361-500re.errorRegex compilation and match errors

Reading

re.sub

# CPython: Lib/re/__init__.py:220 sub
def sub(pattern, repl, string, count=0, flags=0):
"""Return the string obtained by replacing the leftmost non-overlapping
occurrences of pattern in string by the replacement repl."""
return _compile(pattern, flags).sub(repl, string, count)

re.sub(r'\d+', 'N', 'a1b22c') returns 'aNbNc'. When repl is a callable, it receives the Match object and returns the replacement string.
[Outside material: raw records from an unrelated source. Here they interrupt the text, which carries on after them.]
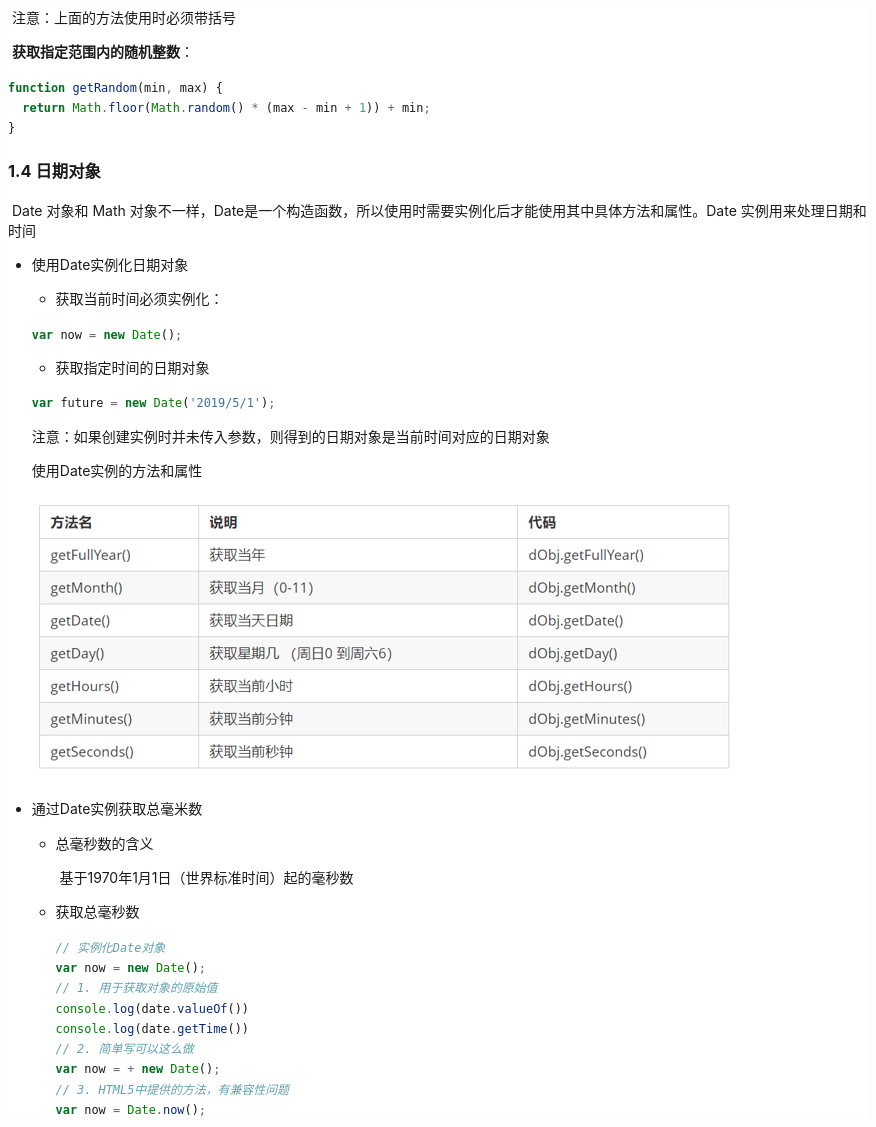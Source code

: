 ​	注意：上面的方法使用时必须带括号

​	**获取指定范围内的随机整数**：

```js
function getRandom(min, max) {
  return Math.floor(Math.random() * (max - min + 1)) + min; 
}
```

### 1.4 日期对象

​	 	Date 对象和 Math 对象不一样，Date是一个构造函数，所以使用时需要实例化后才能使用其中具体方法和属性。Date 实例用来处理日期和时间

- 使用Date实例化日期对象

  - 获取当前时间必须实例化：

  ```js
  var now = new Date();
  ```

  - 获取指定时间的日期对象

  ```js
  var future = new Date('2019/5/1');
  ```

  注意：如果创建实例时并未传入参数，则得到的日期对象是当前时间对应的日期对象

   使用Date实例的方法和属性	

  <img src='./images6/图片1.png'>

- 通过Date实例获取总毫米数

  - 总毫秒数的含义

    ​	基于1970年1月1日（世界标准时间）起的毫秒数

  - 获取总毫秒数

    ```js
    // 实例化Date对象
    var now = new Date();
    // 1. 用于获取对象的原始值
    console.log(date.valueOf())	
    console.log(date.getTime())	
    // 2. 简单写可以这么做
    var now = + new Date();			
    // 3. HTML5中提供的方法，有兼容性问题
    var now = Date.now();
    ```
Backreferences like \1 in repl are expanded.

re.escape

# CPython: Lib/re/__init__.py:320 escape
def escape(pattern):
"""Escape special characters in pattern."""
# ASCII letters, digits, and '_' are not escaped
_special_chars_map = {
ord(c): '\\' + c
for c in r'\.^$*+?{}[]|()'}
return pattern.translate(_special_chars_map)

re.escape('1+1=2') returns '1\\+1\\=2'. Used when you want to match a literal string that may contain regex metacharacters: re.compile(re.escape(user_input)).

Regex flags

# CPython: Lib/re/__init__.py:60 flags
class RegexFlag(enum.IntFlag):
A = ASCII = 256 # a — ASCII-only matching
I = IGNORECASE = 2 # i — case-insensitive
L = LOCALE = 4 # l — locale-dependent
M = MULTILINE = 8 # m — ^ and $ match line boundaries
S = DOTALL = 16 # s — . matches newline
U = UNICODE = 32 # u — Unicode matching (default)
X = VERBOSE = 64 # x — allow whitespace and comments
N = NOFLAG = 0

re.compile(r'(?i)hello') is equivalent to re.compile('hello', re.IGNORECASE). Inline flags (?imsx) apply only to the part of the pattern after them (or the whole pattern if at the start).

gopy notes

re.sub is module/re.Sub in module/re/module.go. It calls pattern.ReplaceAllStringFunc (Go regexp) when repl is a callable, or pattern.ReplaceAllString for string replacements. re.escape uses regexp.QuoteMeta. Flags are stored as a uint32 bitmask and translated to Go regexp options.